In The New York Times, reporters Max Fisher and Amanda Taub explain how YouTube propelled the career of controversial Brazilian politician Jair Bolsonaro. Before his election as Brazil’s president, they write, Bolsonaro “had long used the platform to post hoaxes and conspiracies.”
Ostensibly, YouTube’s recommendation algorithms are politically neutral. However, they’re optimized to boost “engagement,” and in practice that means promoting videos with extremist and conspiratorial points of view. In Brazil, that has meant bringing a cadre of far-right social media stars to prominence, ultimately helping them gain power in national politics.
According to the Times, Brazilians are also increasingly turning to “Dr. YouTube”—relying on YouTube videos rather than conventional professionals for medical advice.
“Harvard researchers found that YouTube’s systems frequently directed users who searched for information on Zika, or even those who watched a reputable video on health issues, toward conspiracy channels,” the reporters write.
We’ve seen similar developments here in the United States, where social media has boosted the profile of anti-vaccine activists.
YouTube’s auto-play recommendations aren’t great for kids, either. Two years ago, writer James Bridle penned a widely read essay about the increasingly bizarre and disturbing children’s videos that have been appearing on YouTube as publishers generate automated videos to game YouTube’s recommendation algorithm.
YouTube’s recommendation engine “isn’t built to help you get what you want—it’s built to get you addicted to YouTube,” argued Guillaume Chaslot, an engineer who used to work on YouTube’s recommendation algorithm, in a June interview with TNW.
There’s a simple way to solve these problems: YouTube should stop making algorithmic video recommendations. When a video finishes playing, YouTube should show the next video in the same channel. Or maybe it could show users a video selected from a list of high-quality videos curated by human YouTube employees. But the current approach—in which an algorithm tries to recommend the most engaging videos without worrying about whether they’re any good—has got to go.
YouTube isn’t using its vast power responsibly
In recent years, YouTube, Facebook, and other major platforms have been embroiled in debates about whether to ban extreme and controversial content. It’s a bit of a no-win situation for them. If they leave a video up, many people see it as endorsing the video’s odious views. If they take videos down, they get attacked for political bias and censorship.
But the situation isn’t so complicated when a platform makes recommendations. It’s not censorship if YouTube decides not to recommend your video to other users.
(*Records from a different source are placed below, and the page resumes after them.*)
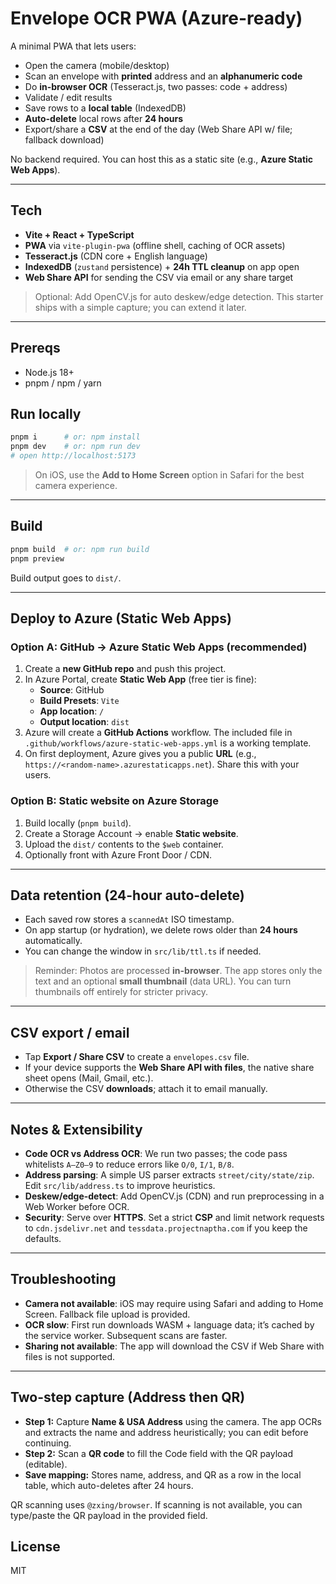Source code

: # Envelope OCR PWA (Azure-ready)

A minimal PWA that lets users:
- Open the camera (mobile/desktop)
- Scan an envelope with **printed** address and an **alphanumeric code**
- Do **in-browser OCR** (Tesseract.js, two passes: code + address)
- Validate / edit results
- Save rows to a **local table** (IndexedDB)
- **Auto-delete** local rows after **24 hours**
- Export/share a **CSV** at the end of the day (Web Share API w/ file; fallback download)

No backend required. You can host this as a static site (e.g., **Azure Static Web Apps**).

---

## Tech
- **Vite + React + TypeScript**
- **PWA** via `vite-plugin-pwa` (offline shell, caching of OCR assets)
- **Tesseract.js** (CDN core + English language)
- **IndexedDB** (`zustand` persistence) + **24h TTL cleanup** on app open
- **Web Share API** for sending the CSV via email or any share target

> Optional: Add OpenCV.js for auto deskew/edge detection. This starter ships with a simple capture; you can extend it later.

---

## Prereqs
- Node.js 18+
- pnpm / npm / yarn

## Run locally
```bash
pnpm i      # or: npm install
pnpm dev    # or: npm run dev
# open http://localhost:5173
```

> On iOS, use the **Add to Home Screen** option in Safari for the best camera experience.

---

## Build
```bash
pnpm build  # or: npm run build
pnpm preview
```

Build output goes to `dist/`.

---

## Deploy to Azure (Static Web Apps)

### Option A: GitHub → Azure Static Web Apps (recommended)
1. Create a **new GitHub repo** and push this project.
2. In Azure Portal, create **Static Web App** (free tier is fine):
   - **Source**: GitHub
   - **Build Presets**: `Vite`
   - **App location**: `/`
   - **Output location**: `dist`
3. Azure will create a **GitHub Actions** workflow. The included file in `.github/workflows/azure-static-web-apps.yml` is a working template.
4. On first deployment, Azure gives you a public **URL** (e.g., `https://<random-name>.azurestaticapps.net`). Share this with your users.

### Option B: Static website on Azure Storage
1. Build locally (`pnpm build`).
2. Create a Storage Account → enable **Static website**.
3. Upload the `dist/` contents to the `$web` container.
4. Optionally front with Azure Front Door / CDN.

---

## Data retention (24-hour auto-delete)

- Each saved row stores a `scannedAt` ISO timestamp.
- On app startup (or hydration), we delete rows older than **24 hours** automatically.
- You can change the window in `src/lib/ttl.ts` if needed.

> Reminder: Photos are processed **in-browser**. The app stores only the text and an optional **small thumbnail** (data URL). You can turn thumbnails off entirely for stricter privacy.

---

## CSV export / email

- Tap **Export / Share CSV** to create a `envelopes.csv` file.
- If your device supports the **Web Share API with files**, the native share sheet opens (Mail, Gmail, etc.).
- Otherwise the CSV **downloads**; attach it to email manually.

---

## Notes & Extensibility
- **Code OCR vs Address OCR**: We run two passes; the code pass whitelists `A–Z0–9` to reduce errors like `O/0`, `I/1`, `B/8`.
- **Address parsing**: A simple US parser extracts `street/city/state/zip`. Edit `src/lib/address.ts` to improve heuristics.
- **Deskew/edge-detect**: Add OpenCV.js (CDN) and run preprocessing in a Web Worker before OCR.
- **Security**: Serve over **HTTPS**. Set a strict **CSP** and limit network requests to `cdn.jsdelivr.net` and `tessdata.projectnaptha.com` if you keep the defaults.

---

## Troubleshooting
- **Camera not available**: iOS may require using Safari and adding to Home Screen. Fallback file upload is provided.
- **OCR slow**: First run downloads WASM + language data; it’s cached by the service worker. Subsequent scans are faster.
- **Sharing not available**: The app will download the CSV if Web Share with files is not supported.

---
## Two-step capture (Address then QR)

- **Step 1:** Capture **Name & USA Address** using the camera. The app OCRs and extracts the name and address heuristically; you can edit before continuing.
- **Step 2:** Scan a **QR code** to fill the Code field with the QR payload (editable).
- **Save mapping:** Stores name, address, and QR as a row in the local table, which auto-deletes after 24 hours.

QR scanning uses `@zxing/browser`. If scanning is not available, you can type/paste the QR payload in the provided field.
## License
MIT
And it should be uncontroversial that, if YouTube is going to recommend a video, the site should first verify that the video is worth watching.
What if YouTube staffers thought more like journalists? Journalists understand that they have a responsibility to do more than just run whatever story will get them the most readers, viewers, or clicks. They try to verify claims before reporting them as true, and they will spike a story if it’s not newsworthy.
Of course, journalists aren’t perfect. News organizations do still publish clickbait and inaccurate information from time to time. But most journalists at least try to use their power responsibly, even if we don’t always succeed.
YouTube has vastly more influence over people’s information diets than any contemporary media organization. Yet YouTube seems far less concerned about using its power responsibly. Far from steering people away from inaccurate and conspiratorial information, YouTube’s automated algorithms seem to steer people toward this kind of misinformation because (as a former Facebook employee once put it) “bullshit is highly engaging.”
Defenders of online platforms argue that it’s not feasible to do human content curation at the scale of a platform like YouTube. That might be true if the goal is to take down the worst content. But the argument doesn’t make sense if you’re talking about YouTube’s recommendations.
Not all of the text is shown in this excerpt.